*** Begin section ***
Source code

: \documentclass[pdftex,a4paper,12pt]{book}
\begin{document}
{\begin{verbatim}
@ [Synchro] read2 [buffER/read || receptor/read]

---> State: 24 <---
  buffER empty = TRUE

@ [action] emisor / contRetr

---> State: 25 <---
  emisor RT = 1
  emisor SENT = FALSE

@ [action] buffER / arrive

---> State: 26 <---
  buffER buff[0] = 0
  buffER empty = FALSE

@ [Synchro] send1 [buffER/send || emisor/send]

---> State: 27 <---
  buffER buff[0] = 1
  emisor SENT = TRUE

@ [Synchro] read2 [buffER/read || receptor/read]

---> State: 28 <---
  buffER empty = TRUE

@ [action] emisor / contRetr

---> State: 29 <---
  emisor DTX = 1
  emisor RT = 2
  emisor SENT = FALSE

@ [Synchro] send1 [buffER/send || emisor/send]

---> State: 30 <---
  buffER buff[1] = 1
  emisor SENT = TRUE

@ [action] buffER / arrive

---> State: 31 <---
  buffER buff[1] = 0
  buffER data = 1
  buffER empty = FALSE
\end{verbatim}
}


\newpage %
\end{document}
*** End section ***
*** Begin section ***
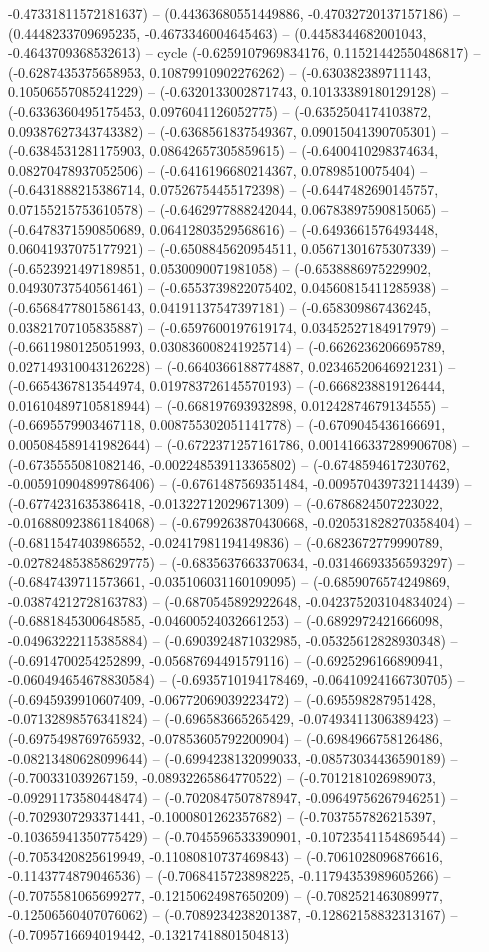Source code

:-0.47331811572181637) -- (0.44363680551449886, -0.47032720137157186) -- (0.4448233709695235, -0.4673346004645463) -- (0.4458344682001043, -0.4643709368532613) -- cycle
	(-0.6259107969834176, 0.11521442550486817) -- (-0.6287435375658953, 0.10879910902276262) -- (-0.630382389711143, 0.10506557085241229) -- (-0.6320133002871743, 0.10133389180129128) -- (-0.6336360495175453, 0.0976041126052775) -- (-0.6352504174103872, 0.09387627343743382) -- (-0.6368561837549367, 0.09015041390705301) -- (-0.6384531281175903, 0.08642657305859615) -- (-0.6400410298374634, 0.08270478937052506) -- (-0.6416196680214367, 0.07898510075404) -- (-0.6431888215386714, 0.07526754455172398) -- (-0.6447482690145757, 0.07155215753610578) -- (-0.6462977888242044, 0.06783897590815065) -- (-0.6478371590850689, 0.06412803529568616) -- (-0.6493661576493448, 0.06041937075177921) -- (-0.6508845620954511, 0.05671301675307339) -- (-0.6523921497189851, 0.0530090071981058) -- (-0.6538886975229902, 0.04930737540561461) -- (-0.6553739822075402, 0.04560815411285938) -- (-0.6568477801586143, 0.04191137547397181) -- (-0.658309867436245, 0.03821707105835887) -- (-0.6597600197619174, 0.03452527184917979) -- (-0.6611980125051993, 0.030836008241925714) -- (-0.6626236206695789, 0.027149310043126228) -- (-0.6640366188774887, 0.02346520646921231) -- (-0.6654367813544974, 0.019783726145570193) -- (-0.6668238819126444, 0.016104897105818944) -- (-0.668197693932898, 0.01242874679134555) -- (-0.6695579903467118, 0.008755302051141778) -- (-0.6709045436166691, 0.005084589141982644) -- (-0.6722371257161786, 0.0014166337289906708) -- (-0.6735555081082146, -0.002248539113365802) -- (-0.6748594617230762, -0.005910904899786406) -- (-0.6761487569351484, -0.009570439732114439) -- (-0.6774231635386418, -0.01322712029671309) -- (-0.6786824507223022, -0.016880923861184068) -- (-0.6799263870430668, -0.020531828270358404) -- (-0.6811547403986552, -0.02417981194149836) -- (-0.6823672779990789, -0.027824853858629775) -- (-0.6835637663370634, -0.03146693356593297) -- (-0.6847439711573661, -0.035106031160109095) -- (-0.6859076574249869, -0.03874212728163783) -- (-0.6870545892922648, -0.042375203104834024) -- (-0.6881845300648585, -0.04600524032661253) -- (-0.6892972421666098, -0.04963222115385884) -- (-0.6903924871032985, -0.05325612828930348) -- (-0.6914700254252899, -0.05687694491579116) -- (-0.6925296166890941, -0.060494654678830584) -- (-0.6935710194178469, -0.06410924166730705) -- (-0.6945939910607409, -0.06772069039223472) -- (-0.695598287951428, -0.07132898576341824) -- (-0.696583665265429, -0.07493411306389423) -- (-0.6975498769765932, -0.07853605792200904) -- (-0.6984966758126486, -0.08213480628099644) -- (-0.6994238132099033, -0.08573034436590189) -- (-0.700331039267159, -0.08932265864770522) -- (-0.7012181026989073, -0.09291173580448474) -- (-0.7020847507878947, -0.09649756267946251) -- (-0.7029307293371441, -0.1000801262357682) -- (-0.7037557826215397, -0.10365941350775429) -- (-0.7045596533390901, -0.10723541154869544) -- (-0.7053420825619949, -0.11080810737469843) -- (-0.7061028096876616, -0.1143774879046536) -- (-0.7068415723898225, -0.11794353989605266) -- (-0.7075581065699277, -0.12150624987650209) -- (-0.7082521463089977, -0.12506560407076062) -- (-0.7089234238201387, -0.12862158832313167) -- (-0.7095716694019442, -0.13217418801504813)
*** End section ***
Goal of the exercise.
Which of the lines above hold the word "State"? Copy each one.

Answer section.
---> State: 24 <---
---> State: 25 <---
---> State: 26 <---
---> State: 27 <---
---> State: 28 <---
---> State: 29 <---
---> State: 30 <---
---> State: 31 <---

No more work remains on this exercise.